If you have the MSS biomarker, this means that your cells can correct the errors that occur in DNA (DNA mismatch repair). Your cancer cells have proficient mismatch repair.
- Microsatellite stable is the most common result for this biomarker test.
- MSS occurs in 85% of all colorectal cancers.
- Microsatellite stability is more common in earlier stages of colon cancer and rectal cancer (stage I and stage II).
- Patients with the MSS biomarker have a higher risk of colorectal cancer recurrence. This may be a factor in choosing your adjuvant treatment plan. Talk to your healthcare team about how you will be monitored for recurrence during follow-up care.
How does the microsatellite stability biomarker result impact my treatment options?
- Patients with microsatellite stability cancers are typically treated with fluorouracil-based chemotherapy (for example, 5-FU, FOLFOX, FOLFIRI), or with other conventional chemotherapy (capecitabine, CAPOX).

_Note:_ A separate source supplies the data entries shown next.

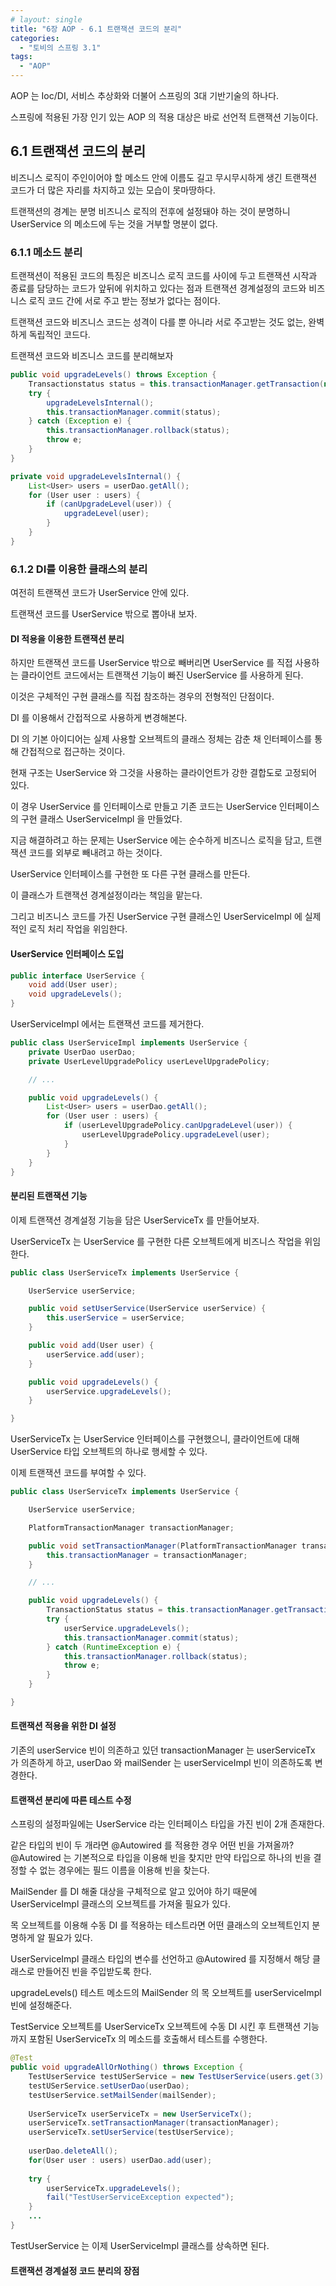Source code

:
 ```yaml
---
# layout: single
title: "6장 AOP - 6.1 트랜잭션 코드의 분리"
categories:
  - "토비의 스프링 3.1"
tags:
  - "AOP"
---
```


AOP 는 Ioc/DI, 서비스 추상화와 더불어 스프링의 3대 기반기술의 하나다.

스프링에 적용된 가장 인기 있는 AOP 의 적용 대상은 바로 선언적 트랜잭션 기능이다.

## 6.1 트랜잭션 코드의 분리

비즈니스 로직이 주인이어야 할 메소드 안에 이름도 길고 무시무시하게 생긴 트랜잭션 코드가 더 많은 자리를 차지하고 있는 모습이 못마땅하다.

트랜잭션의 경계는 분명 비즈니스 로직의 전후에 설정돼야 하는 것이 분명하니 UserService 의 메소드에 두는 것을 거부할 명분이 없다.

### 6.1.1 메소드 분리

트랜잭션이 적용된 코드의 특징은 비즈니스 로직 코드를 사이에 두고 트랜잭션 시작과 종료를 담당하는 코드가 앞뒤에 위치하고 있다는 점과 트랜잭션 경계설정의 코드와 비즈니스 로직 코드 간에 서로 주고 받는 정보가 없다는 점이다.

트랜잭션 코드와 비즈니스 코드는 성격이 다를 뿐 아니라 서로 주고받는 것도 없는, 완벽하게 독립적인 코드다.

트랜잭션 코드와 비즈니스 코드를 분리해보자

```java
public void upgradeLevels() throws Exception {
    Transactionstatus status = this.transactionManager.getTransaction(new DefaultTransactionDefinition());
    try {
        upgradeLevelsInternal();
        this.transactionManager.commit(status);
    } catch (Exception e) {
        this.transactionManager.rollback(status);
        throw e;
    }
}

private void upgradeLevelsInternal() {
    List<User> users = userDao.getAll();
    for (User user : users) {
        if (canUpgradeLevel(user)) {
            upgradeLevel(user);
        }
    }
}
```

### 6.1.2 DI를 이용한 클래스의 분리

여전히 트랜잭션 코드가 UserService 안에 있다.

트랜잭션 코드를 UserService 밖으로 뽑아내 보자.

#### DI 적용을 이용한 트랜잭션 분리

하지만 트랜잭션 코드를 UserService 밖으로 빼버리면 UserService 를 직접 사용하는 클라이언트 코드에서는 트랜잭션 기능이 빠진 UserService 를 사용하게 된다.

이것은 구체적인 구현 클래스를 직접 참조하는 경우의 전형적인 단점이다.

DI 를 이용해서 간접적으로 사용하게 변경해본다.

DI 의 기본 아이디어는 실제 사용할 오브젝트의 클래스 정체는 감춘 채 인터페이스를 통해 간접적으로 접근하는 것이다.

현재 구조는 UserService 와 그것을 사용하는 클라이언트가 강한 결합도로 고정되어 있다.

이 경우 UserService 를 인터페이스로 만들고 기존 코드는 UserService 인터페이스의 구현 클래스 UserServiceImpl 을 만들었다.

지금 해결하려고 하는 문제는 UserService 에는 순수하게 비즈니스 로직을 담고, 트랜잭션 코드를 외부로 빼내려고 하는 것이다.

UserService 인터페이스를 구현한 또 다른 구현 클래스를 만든다.

이 클래스가 트랜잭션 경계설정이라는 책임을 맡는다.

그리고 비즈니스 코드를 가진 UserService 구현 클래스인 UserServiceImpl 에 실제적인 로직 처리 작업을 위임한다.

#### UserService 인터페이스 도입

```java
public interface UserService {
    void add(User user);
    void upgradeLevels();
}
```

UserServiceImpl 에서는 트랜잭션 코드를 제거한다.

```java
public class UserServiceImpl implements UserService {
    private UserDao userDao;
    private UserLevelUpgradePolicy userLevelUpgradePolicy;

    // ...

    public void upgradeLevels() {
        List<User> users = userDao.getAll();
        for (User user : users) {
            if (userLevelUpgradePolicy.canUpgradeLevel(user)) {
                userLevelUpgradePolicy.upgradeLevel(user);
            }
        }
    }
}
```

#### 분리된 트랜잭션 기능

이제 트랜잭션 경계설정 기능을 담은 UserServiceTx 를 만들어보자.

UserServiceTx 는 UserService 를 구현한 다른 오브젝트에게 비즈니스 작업을 위임한다.

```java
public class UserServiceTx implements UserService {

    UserService userService;

    public void setUserService(UserService userService) {
        this.userService = userService;
    }

    public void add(User user) {
        userService.add(user);
    }

    public void upgradeLevels() {
        userService.upgradeLevels();
    }

}
```

UserServiceTx 는 UserService 인터페이스를 구현했으니, 클라이언트에 대해 UserService 타입 오브젝트의 하나로 행세할 수 있다.

이제 트랜잭션 코드를 부여할 수 있다.

```java
public class UserServiceTx implements UserService {

    UserService userService;

    PlatformTransactionManager transactionManager;

    public void setTransactionManager(PlatformTransactionManager transactionManager) {
        this.transactionManager = transactionManager;
    }

    // ...

    public void upgradeLevels() {
        TransactionStatus status = this.transactionManager.getTransaction(new DefaultTransactionDefinition());
        try {
            userService.upgradeLevels();
            this.transactionManager.commit(status);
        } catch (RuntimeException e) {
            this.transactionManager.rollback(status);
            throw e;
        }
    }

}
```

#### 트랜잭션 적용을 위한 DI 설정

기존의 userService 빈이 의존하고 있던 transactionManager 는 userServiceTx 가 의존하게 하고, userDao 와 mailSender 는 userServiceImpl 빈이 의존하도록 변경한다.

#### 트랜잭션 분리에 따른 테스트 수정

스프링의 설정파일에는 UserService 라는 인터페이스 타입을 가진 빈이 2개 존재한다.

같은 타입의 빈이 두 개라면 @Autowired 를 적용한 경우 어떤 빈을 가져올까? @Autowired 는 기본적으로 타입을 이용해 빈을 찾지만 만약 타입으로 하나의 빈을 결정할 수 없는 경우에는 필드 이름을 이용해 빈을 찾는다.

MailSender 를 DI 해줄 대상을 구체적으로 알고 있어야 하기 때문에 UserServiceImpl 클래스의 오브젝트를 가져올 필요가 있다.

목 오브젝트를 이용해 수동 DI 를 적용하는 테스트라면 어떤 클래스의 오브젝트인지 분명하게 알 필요가 있다.

UserServiceImpl 클래스 타입의 변수를 선언하고 @Autowired 를 지정해서 해당 클래스로 만들어진 빈을 주입받도록 한다.

upgradeLevels() 테스트 메소드의 MailSender 의 목 오브젝트를 userServiceImpl 빈에 설정해준다.

TestService 오브젝트를 UserServiceTx 오브젝트에 수동 DI 시킨 후 트랜잭션 기능까지 포함된 UserServiceTx 의 메소드를 호출해서 테스트를 수행한다.

```java
@Test
public void upgradeAllOrNothing() throws Exception {
    TestUserService testUSerService = new TestUserService(users.get(3).gretId());
    testUSerService.setUserDao(userDao);
    testUserService.setMailSender(mailSender);
    
    UserServiceTx userServiceTx = new UserServiceTx();
    userServiceTx.setTransactionManager(transactionManager);
    userServiceTx.setUserService(testUserService);
    
    userDao.deleteAll();
    for(User user : users) userDao.add(user);
    
    try {
        userServiceTx.upgradeLevels();
        fail("TestUserServiceException expected");
    }
    ...
}
```

TestUserService 는 이제 UserServiceImpl 클래스를 상속하면 된다.

#### 트랜잭션 경계설정 코드 분리의 장점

- Immunotherapy with immune checkpoint inhibitors, such as pembrolizumab (Keytruda), nivolumab (Opdivo), and ipilimumab (Yervoy), is not usually used in colorectal cancers with microsatellite stability.
- However, if your MSS colorectal cancer also has a high tumor mutational burden (TMB), immunotherapy can be effective.
- Tumor mutational burden is a measurement of how many genetic mutations are found in the genes of your tumor cells in a specific amount of DNA.
- Approximately 3% of MSS colorectal cancers may also have TMB-High. In some studies, the incidence of this MSS and TMB-High subset is much higher, and more research is ongoing.
- Immune checkpoint inhibitors use your own immune system to kill cancer cells by promoting stronger responses against cancer cells from white blood cells in your tumor (tumor-infiltrating lymphocytes).
- If your colorectal tumor cells show microsatellite stability, talk to your oncologist and healthcare team about TMB testing and whether your results indicate immunotherapy as a treatment option.
There are ongoing clinical trials of new drug combinations, including immune checkpoint inhibitors and other targeted therapies, to treat MSS colorectal cancer. To learn more about clinical trials and how you can benefit, click here and talk to your oncology team.
Who should have microsatellite stability biomarker testing? When should testing be performed?
All colorectal cancer (bowel cancer) patients should have testing for microsatellite stability and microsatellite instability at the time of their diagnosis. It does not matter what stage you are at diagnosis, whether you have stage I, stage II, stage III, or metastatic colorectal cancer, microsatellite stability status should always be tested. If you have not been tested, or are unsure if you have had testing, please talk to your healthcare team.
If your test result is microsatellite instability (MSI, MSI-High, or dMMR), you will need testing for Lynch Syndrome, a hereditary cancer syndrome caused by deficient DNA mismatch repair.